The trouble comes in covering more than one database field; if ‘salt’ is in one field, and ‘pepper’ in a different field, it would take an impractically complex SQL query to find the correct results for an arbitrary number of search terms across an arbitrary number of fields.

Whole-word searching

If punctuation undermines the strategy of surrounding search terms with spaces, the obvious solution is to convert all punctuation to spaces, after which surrounding search terms with spaces will work.

The trouble is that the matching against search terms is done within the SQL query, inside the database. This limits one’s options, as neither client-side nor server-side scripts can help; JavaScript & VBScript are out of the picture. Standard SQL offers only the simplest wild-card matching, and provides no regular-expression matching (otherwise full-words could be matched by the simple regular expression "([^a-zA-Z]|^)salt([^a-zA-Z]|$)"). (Some databases, such as Oracle and DB2, do have proprietary extensions for regular expression handling).

Search field

The solution is to have a separate database field which can hold a reformatted version of the field to be searched, with all punctuation replaced by spaces. I would sooner have avoided messing with the database, and have implemented search facilities purely in the website, but I couldn't find a way.
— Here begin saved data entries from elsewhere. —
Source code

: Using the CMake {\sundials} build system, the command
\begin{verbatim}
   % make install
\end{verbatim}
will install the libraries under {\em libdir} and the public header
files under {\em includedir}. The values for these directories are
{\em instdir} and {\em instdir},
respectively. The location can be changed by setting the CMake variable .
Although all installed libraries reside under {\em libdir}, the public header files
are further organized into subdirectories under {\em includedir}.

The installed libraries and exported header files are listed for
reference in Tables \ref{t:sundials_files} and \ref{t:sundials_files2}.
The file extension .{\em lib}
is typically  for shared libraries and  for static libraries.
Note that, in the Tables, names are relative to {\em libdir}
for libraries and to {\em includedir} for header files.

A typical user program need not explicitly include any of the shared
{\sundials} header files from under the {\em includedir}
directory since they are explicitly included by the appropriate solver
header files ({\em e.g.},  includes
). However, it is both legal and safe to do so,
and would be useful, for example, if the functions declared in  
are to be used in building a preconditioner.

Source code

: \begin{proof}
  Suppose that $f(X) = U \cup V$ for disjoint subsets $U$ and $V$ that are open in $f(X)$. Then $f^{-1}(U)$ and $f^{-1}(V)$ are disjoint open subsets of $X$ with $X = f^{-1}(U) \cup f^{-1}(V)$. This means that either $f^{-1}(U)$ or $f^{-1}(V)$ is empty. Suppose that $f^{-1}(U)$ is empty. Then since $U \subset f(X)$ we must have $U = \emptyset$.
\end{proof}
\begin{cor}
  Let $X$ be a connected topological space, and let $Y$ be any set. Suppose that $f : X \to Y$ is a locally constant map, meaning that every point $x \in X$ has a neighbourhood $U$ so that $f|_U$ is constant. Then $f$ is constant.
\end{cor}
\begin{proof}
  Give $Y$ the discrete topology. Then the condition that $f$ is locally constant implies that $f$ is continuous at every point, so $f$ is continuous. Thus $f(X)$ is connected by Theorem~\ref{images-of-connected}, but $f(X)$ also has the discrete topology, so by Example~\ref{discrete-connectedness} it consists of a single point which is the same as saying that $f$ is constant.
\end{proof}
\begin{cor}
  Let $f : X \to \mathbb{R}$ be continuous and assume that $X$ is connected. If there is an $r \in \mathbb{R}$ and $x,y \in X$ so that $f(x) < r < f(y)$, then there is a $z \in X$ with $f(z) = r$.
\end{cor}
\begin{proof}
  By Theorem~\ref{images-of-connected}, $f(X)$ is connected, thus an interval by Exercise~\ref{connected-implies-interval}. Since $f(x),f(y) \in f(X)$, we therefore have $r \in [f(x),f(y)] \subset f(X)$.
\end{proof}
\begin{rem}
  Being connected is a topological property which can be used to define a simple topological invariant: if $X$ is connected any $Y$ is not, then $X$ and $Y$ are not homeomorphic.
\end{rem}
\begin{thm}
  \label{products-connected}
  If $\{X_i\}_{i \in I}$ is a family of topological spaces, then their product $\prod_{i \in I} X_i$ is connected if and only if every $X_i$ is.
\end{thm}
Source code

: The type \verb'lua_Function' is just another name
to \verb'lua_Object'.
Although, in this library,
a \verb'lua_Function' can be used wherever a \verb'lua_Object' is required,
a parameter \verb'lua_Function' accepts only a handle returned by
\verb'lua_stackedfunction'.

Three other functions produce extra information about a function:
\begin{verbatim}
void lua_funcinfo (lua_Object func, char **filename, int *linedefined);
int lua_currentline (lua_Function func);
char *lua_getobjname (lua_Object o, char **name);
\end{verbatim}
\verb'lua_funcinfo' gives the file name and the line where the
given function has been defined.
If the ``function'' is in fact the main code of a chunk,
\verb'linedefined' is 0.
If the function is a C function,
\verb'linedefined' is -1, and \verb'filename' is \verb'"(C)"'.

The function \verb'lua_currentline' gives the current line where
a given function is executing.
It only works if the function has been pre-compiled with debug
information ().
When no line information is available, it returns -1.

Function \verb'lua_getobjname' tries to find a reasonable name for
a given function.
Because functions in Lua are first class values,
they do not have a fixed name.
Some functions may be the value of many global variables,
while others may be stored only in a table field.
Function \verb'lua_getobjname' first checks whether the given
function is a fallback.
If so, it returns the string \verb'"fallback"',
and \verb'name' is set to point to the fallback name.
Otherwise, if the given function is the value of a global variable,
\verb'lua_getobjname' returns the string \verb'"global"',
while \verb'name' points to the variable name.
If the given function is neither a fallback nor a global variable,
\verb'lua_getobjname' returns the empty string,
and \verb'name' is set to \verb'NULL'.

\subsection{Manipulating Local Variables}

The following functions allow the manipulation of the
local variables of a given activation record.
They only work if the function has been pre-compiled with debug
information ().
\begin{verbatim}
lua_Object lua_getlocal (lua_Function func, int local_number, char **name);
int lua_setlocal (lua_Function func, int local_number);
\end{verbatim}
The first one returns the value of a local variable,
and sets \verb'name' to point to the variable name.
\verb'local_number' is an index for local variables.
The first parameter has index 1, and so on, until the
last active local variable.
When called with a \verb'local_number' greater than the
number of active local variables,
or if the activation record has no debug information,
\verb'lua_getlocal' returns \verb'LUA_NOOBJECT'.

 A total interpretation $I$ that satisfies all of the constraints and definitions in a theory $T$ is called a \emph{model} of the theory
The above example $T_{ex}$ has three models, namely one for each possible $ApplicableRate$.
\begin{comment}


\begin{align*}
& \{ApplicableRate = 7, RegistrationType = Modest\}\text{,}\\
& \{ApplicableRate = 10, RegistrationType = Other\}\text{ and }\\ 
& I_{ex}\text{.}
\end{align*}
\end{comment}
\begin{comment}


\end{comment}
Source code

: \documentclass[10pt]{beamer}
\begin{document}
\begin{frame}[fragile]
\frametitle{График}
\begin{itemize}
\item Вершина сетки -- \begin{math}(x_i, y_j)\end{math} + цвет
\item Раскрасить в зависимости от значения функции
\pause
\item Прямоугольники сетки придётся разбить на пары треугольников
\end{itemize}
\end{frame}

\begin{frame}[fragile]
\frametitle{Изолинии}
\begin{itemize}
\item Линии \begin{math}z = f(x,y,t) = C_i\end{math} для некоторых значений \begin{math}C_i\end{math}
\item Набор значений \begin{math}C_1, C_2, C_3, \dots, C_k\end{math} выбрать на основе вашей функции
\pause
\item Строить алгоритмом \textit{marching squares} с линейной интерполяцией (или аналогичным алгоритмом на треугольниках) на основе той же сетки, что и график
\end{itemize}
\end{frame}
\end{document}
Like this, it’s not enormously elegant, but it works.

Populating this ‘search’ field is done by an update query which replaces all punctuation by spaces. This is a task beyond SQL queries: a quick dip into some programming is required.

The query which populates the search field will be along the lines of
    Update tbl Set srchfld = " " & stripPunctuation(fld) & " "

This stripPunctuation function can be implemented in VisualBasic (I was doing this in Access) as follows:

Public Function stripPunctuation(str)
  str = Replace(str, ".", " ")
  str = Replace(str, ",", " ")
  str = Replace(str, ":", " ")
  str = Replace(str, ";", " ")
  str = Replace(str, "-", " ") ' hyphen
  str = Replace(str, "–", " ") ' n-dash
  str = Replace(str, "—", " ") ' m-dash
  str = Replace(str, "?", " ")
  str = Replace(str, "…", " ")
  str = Replace(str, "(", " ")
  str = Replace(str, ")", " ")
  str = Replace(str, "[", " ")
  str = Replace(str, "]", " ")
  str = Replace(str, " '", " ") ' strip quotes around words but leave
  str = Replace(str, "' ", " ") '   internal quotes eg O'Patrick
  str = Replace(str, "  ", " ") ' two spaces down to one
  stripPunctuation = str
End Function

Or, perhaps more elegantly and flexibly, by implementing a version of the Cold Fusion ReplaceList function as follows:

Public Function stripPunctuation(str)
  str = ReplaceList(str, ".,:,;,-,–,—,?,_,(,),[,], ',' ,  ", _
                         " , , , , , , , , , , , ,  ,  , ")
  str = Replace(str, ",", " ") ' do this separately as 
  stripPunctuation = str       ' comma is list separator
End Function

Public Function replaceList(str As String, 
                            list1 As String, 
                            list2 As String) As String
  ' within 'str', replace all terms in comma-separated 
  ' list 'list1' with matching term in 'list2'
  Dim l1() As String, l2() As String, i As Integer
  l1 = Split(list1, ",")
  l2 = Split(list2, ",")
  For i = 0 To UBound(l1) - 1
    str = Replace(str, l1(i), l2(i))
  Next i
  replaceList = str
End Function

To take an example, if we had a database field containing the text
     ‘Form_factor: small, power requirement (at low consumption): 200w
the stripPunctuation function would replace it with
     ‘Form factor small power requirement at low consumption 200w’.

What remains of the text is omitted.